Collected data
-=-=-=-=-
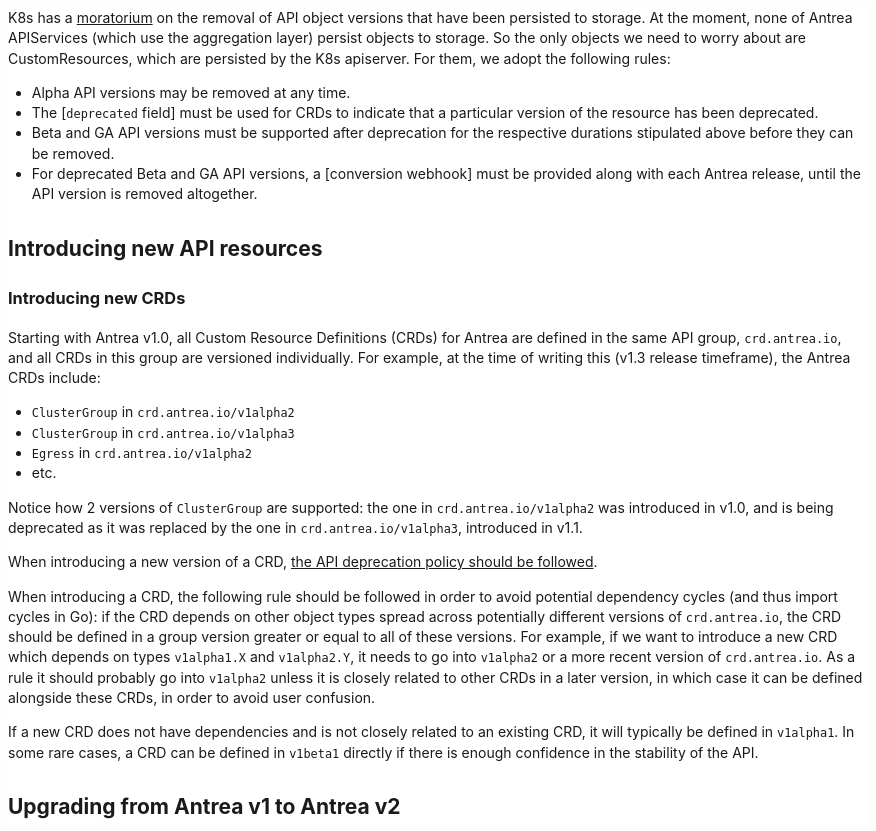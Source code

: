 K8s has a [moratorium](https://github.com/kubernetes/kubernetes/issues/52185) on
the removal of API object versions that have been persisted to storage. At the
moment, none of Antrea APIServices (which use the aggregation layer) persist
objects to storage. So the only objects we need to worry about are
CustomResources, which are persisted by the K8s apiserver. For them, we adopt
the following rules:

* Alpha API versions may be removed at any time.
* The [`deprecated` field] must be used for CRDs to indicate that a particular
  version of the resource has been deprecated.
* Beta and GA API versions must be supported after deprecation for the
  respective durations stipulated above before they can be removed.
* For deprecated Beta and GA API versions, a [conversion webhook] must be
  provided along with each Antrea release, until the API version is removed
  altogether.

## Introducing new API resources

### Introducing new CRDs

Starting with Antrea v1.0, all Custom Resource Definitions (CRDs) for Antrea are
defined in the same API group, `crd.antrea.io`, and all CRDs in this group are
versioned individually. For example, at the time of writing this (v1.3 release
timeframe), the Antrea CRDs include:

* `ClusterGroup` in `crd.antrea.io/v1alpha2`
* `ClusterGroup` in `crd.antrea.io/v1alpha3`
* `Egress` in `crd.antrea.io/v1alpha2`
* etc.

Notice how 2 versions of `ClusterGroup` are supported: the one in
`crd.antrea.io/v1alpha2` was introduced in v1.0, and is being deprecated as it
was replaced by the one in `crd.antrea.io/v1alpha3`, introduced in v1.1.

When introducing a new version of a CRD, [the API deprecation policy should be
followed](#apis-deprecation-policy).

When introducing a CRD, the following rule should be followed in order to avoid
potential dependency cycles (and thus import cycles in Go): if the CRD depends on
other object types spread across potentially different versions of
`crd.antrea.io`, the CRD should be defined in a group version greater or equal
to all of these versions. For example, if we want to introduce a new CRD which
depends on types `v1alpha1.X` and `v1alpha2.Y`, it needs to go into `v1alpha2`
or a more recent version of `crd.antrea.io`. As a rule it should probably go
into `v1alpha2` unless it is closely related to other CRDs in a later version,
in which case it can be defined alongside these CRDs, in order to avoid user
confusion.

If a new CRD does not have dependencies and is not closely related to an
existing CRD, it will typically be defined in `v1alpha1`. In some rare cases, a
CRD can be defined in `v1beta1` directly if there is enough confidence in the
stability of the API.

## Upgrading from Antrea v1 to Antrea v2


[^1]: antrea-agent on Windows Node was deployed with `antreaProxy.proxyAll` due to [the removal of kube-proxy userspace modes](https://kubernetes.io/blog/2022/11/18/upcoming-changes-in-kubernetes-1-26/#removal-of-kube-proxy-userspace-modes).
[Semantic Versioning]: https://semver.org/
[CHANGELOG]: ../CHANGELOG.md
[EKS]: https://docs.aws.amazon.com/eks/latest/userguide/kubernetes-versions.html
[AKS]: https://docs.microsoft.com/en-us/azure/aks/supported-kubernetes-versions
[GKE]: https://cloud.google.com/kubernetes-engine/docs/release-notes
[`deprecated` field]: https://kubernetes.io/docs/tasks/extend-kubernetes/custom-resources/custom-resource-definition-versioning/#version-deprecation
[conversion webhook]: https://kubernetes.io/docs/tasks/extend-kubernetes/custom-resources/custom-resource-definition-versioning/#webhook-conversion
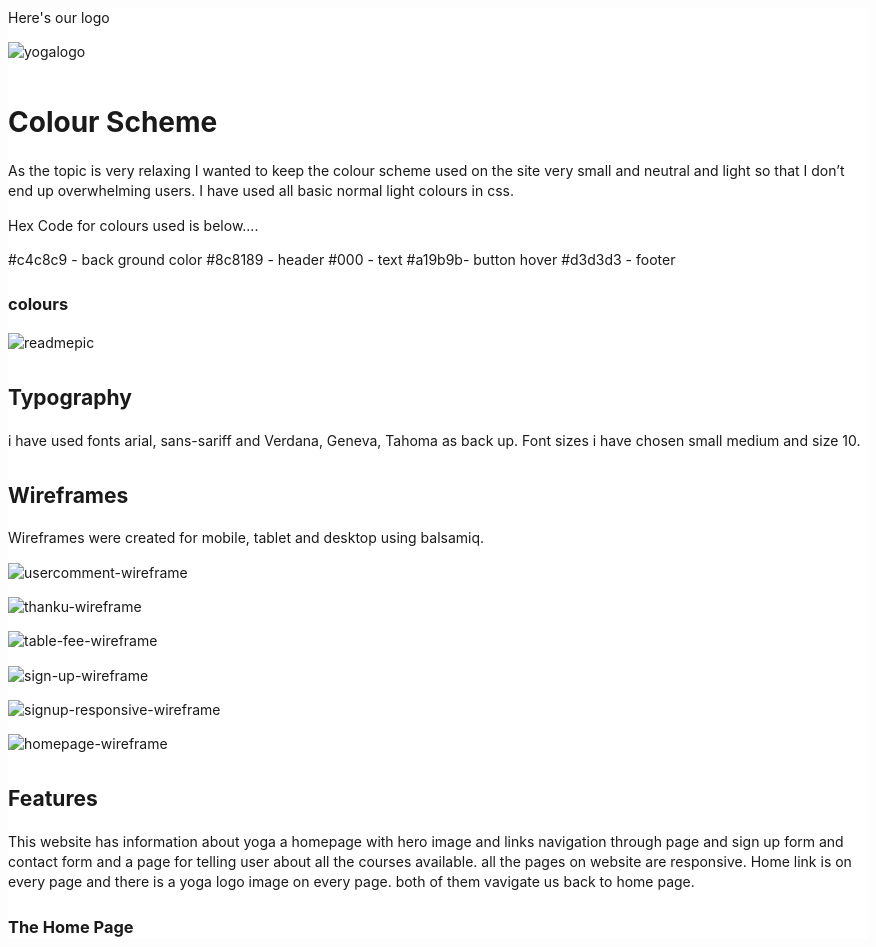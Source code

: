 Here's our logo 

![yogalogo](https://github.com/rakhigrover85/yogasite/assets/166944094/ff1c6f09-210b-4bc7-94b9-a3467427ae76)




# Colour Scheme


As the topic is very relaxing I wanted to keep the colour scheme used on the site very small and neutral and light so that I don’t end up overwhelming users. I have used all basic normal light colours in css.

Hex Code for colours used is below....

#c4c8c9 - back ground color
#8c8189 - header
#000 - text
#a19b9b- button hover
#d3d3d3 - footer

### colours 
![readmepic](https://github.com/rakhigrover85/yogasite/assets/166944094/98410a5c-6832-4674-adf7-289a02a5c0db)


## Typography

i have used fonts arial, sans-sariff and Verdana, Geneva, Tahoma as back up. Font sizes i have chosen small medium and size 10. 


## Wireframes

Wireframes were created for mobile, tablet and desktop using balsamiq.

![usercomment-wireframe](https://github.com/rakhigrover85/yogasite/assets/166944094/d535da2a-9ca6-4c30-8446-175c1c670070) 

![thanku-wireframe](https://github.com/rakhigrover85/yogasite/assets/166944094/53017772-8707-477c-a5ca-1b07a017db46)

![table-fee-wireframe](https://github.com/rakhigrover85/yogasite/assets/166944094/b0b887e5-5a42-48be-955d-703d749fe2ea)

![sign-up-wireframe](https://github.com/rakhigrover85/yogasite/assets/166944094/cf467a14-899b-439b-add1-79bf6169da8d)

![signup-responsive-wireframe](https://github.com/rakhigrover85/yogasite/assets/166944094/7bff730d-6e04-4087-b607-120fc0118fdc)

![homepage-wireframe](https://github.com/rakhigrover85/yogasite/assets/166944094/df9a39e1-accd-48c2-9e47-8edf7983d1bd)



## Features
This website has information about yoga a homepage with hero image and links navigation through page and sign up form and contact form and a page for telling user about all the courses available. all the pages on website are responsive. Home link is on every page and there is a yoga logo image on every page. both of them vavigate us back to home page.
### The Home Page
-=-=-=-=-
**Task goal:** Exactly as written, restate the lines above from the opening line through the one holding "at any time.", omitting the pictures.

**Output of the task:**
Source code

: K8s has a [moratorium](https://github.com/kubernetes/kubernetes/issues/52185) on
the removal of API object versions that have been persisted to storage. At the
moment, none of Antrea APIServices (which use the aggregation layer) persist
objects to storage. So the only objects we need to worry about are
CustomResources, which are persisted by the K8s apiserver. For them, we adopt
the following rules:

* Alpha API versions may be removed at any time.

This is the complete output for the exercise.